Я остановилась, пальцы машинально нащупали колтун в волосах, начали его распутывать. Я вспомнила мать и то, как она в последний раз расчесывала мне волосы. Мне было двенадцать. К тому времени я уже не один год причесывалась самостоятельно, не считая торжественных случаев, когда мастерица делала особую укладку. Однако в то утро мама сама пришла за мной поухаживать. Каждое мгновение того дня до сих пор было живо в памяти… ясная заря – редкость для наших зим, теплое лучистое солнце, день, который не имел права быть таким радостным. Мамины пальцы, нежные и легкие, двигались размеренно, она что-то негромко напевала, и это было так похоже на песню ветра в ветвях деревьев, что я невольно забыла, почему она заплетает мне волосы. Но она погладила меня по щеке и, наклонившись, шепнула на ухо: «Закрой глаза, если хочешь, Никто не узнает». Но я не стала закрывать глаза, потому что мне было только двенадцать и я еще ни разу не присутствовала на публичной казни.

Я стояла рядом с братьями как обязательный свидетель, прямая и высокая, неподвижная, как истукан – так и следовало, волосы безукоризненно причесаны и заколоты. Каждый миг, объявление вины, затягивание веревки, плач и мольбы взрослого мужчины, безумный вой, последний сигнал, а потом глухой стук уходящего из-под ног пола, краткий и ничтожный звук, разрывающий нить между жизнью и смертью, последний звук, который он слышал – вся это время я простояла с открытыми глазами.
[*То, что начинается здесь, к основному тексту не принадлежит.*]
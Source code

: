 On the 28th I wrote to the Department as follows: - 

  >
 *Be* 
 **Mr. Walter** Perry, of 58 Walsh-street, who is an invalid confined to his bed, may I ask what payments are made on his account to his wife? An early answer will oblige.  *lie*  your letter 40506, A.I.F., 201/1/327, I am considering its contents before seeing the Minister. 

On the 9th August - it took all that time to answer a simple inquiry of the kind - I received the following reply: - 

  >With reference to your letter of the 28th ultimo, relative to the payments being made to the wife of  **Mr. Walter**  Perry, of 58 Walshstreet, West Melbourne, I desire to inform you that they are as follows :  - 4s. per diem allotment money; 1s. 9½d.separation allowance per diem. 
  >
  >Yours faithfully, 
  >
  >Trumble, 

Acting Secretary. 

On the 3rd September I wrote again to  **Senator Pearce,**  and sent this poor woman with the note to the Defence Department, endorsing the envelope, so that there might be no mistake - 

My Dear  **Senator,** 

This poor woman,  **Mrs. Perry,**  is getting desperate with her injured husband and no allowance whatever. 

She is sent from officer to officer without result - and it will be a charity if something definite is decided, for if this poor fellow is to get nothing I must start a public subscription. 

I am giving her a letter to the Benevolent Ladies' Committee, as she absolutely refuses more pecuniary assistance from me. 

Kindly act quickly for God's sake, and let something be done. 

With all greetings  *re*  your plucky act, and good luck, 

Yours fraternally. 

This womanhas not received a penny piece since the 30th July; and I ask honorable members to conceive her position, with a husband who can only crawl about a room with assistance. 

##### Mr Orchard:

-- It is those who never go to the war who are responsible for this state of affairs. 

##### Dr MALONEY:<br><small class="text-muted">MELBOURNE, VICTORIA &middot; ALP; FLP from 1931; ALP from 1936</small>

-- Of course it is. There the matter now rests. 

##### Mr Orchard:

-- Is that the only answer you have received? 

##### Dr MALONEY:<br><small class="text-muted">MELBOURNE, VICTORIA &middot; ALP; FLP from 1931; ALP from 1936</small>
Вернувшись в свою комнату, я бросила в огонь одежду, в который была, и вынула все заколки из волос. Я расчесывала волосы, расчесывала, пока не вошла мать и не прижала меня к груди, а я рыдала, повторяя, что жалею, что не могла помочь осужденному бежать. Отнять жизнь, прошептала она, даже у того, кто виновен, всегда тяжело. Иначе и быть не должно, а иначе мы бы мало чем отличались от животных.

Тяжело ли было Кадену отнимать жизни? Но я знала ответ. Даже гнев и отчаяние не помешали мне увидеть его глаза в ту ночь, когда я просила, скольких он убил. Тяжкий груз лежал у него на сердце. Смерти стоили ему дорого. Кем мог бы стать этот человек, если бы родился не в Венде?

Я продолжила путь, теребя колтун, пока он наконец не исчез. Дойдя до ручья, я разулась и поставила башмаки на низкую стену. Какое наслаждение – пройти босиком по прохладному песку и шевелить пальцами, позволяя песчинкам просачиваться между ними. Я вошла в воду, зачерпнула ее ладонями и смыла пыль с лица. То, что длится вечно. Здесь, среди разрушенных стен, это звучало насмешкой. Простые радости вроде купания оказываются долговечнее величественных городов. Руины и возрождение всегда рядом.

– Решила освежиться?

Я вздрогнула, обернулась. На берегу был Малик. Его глаза светились злобой.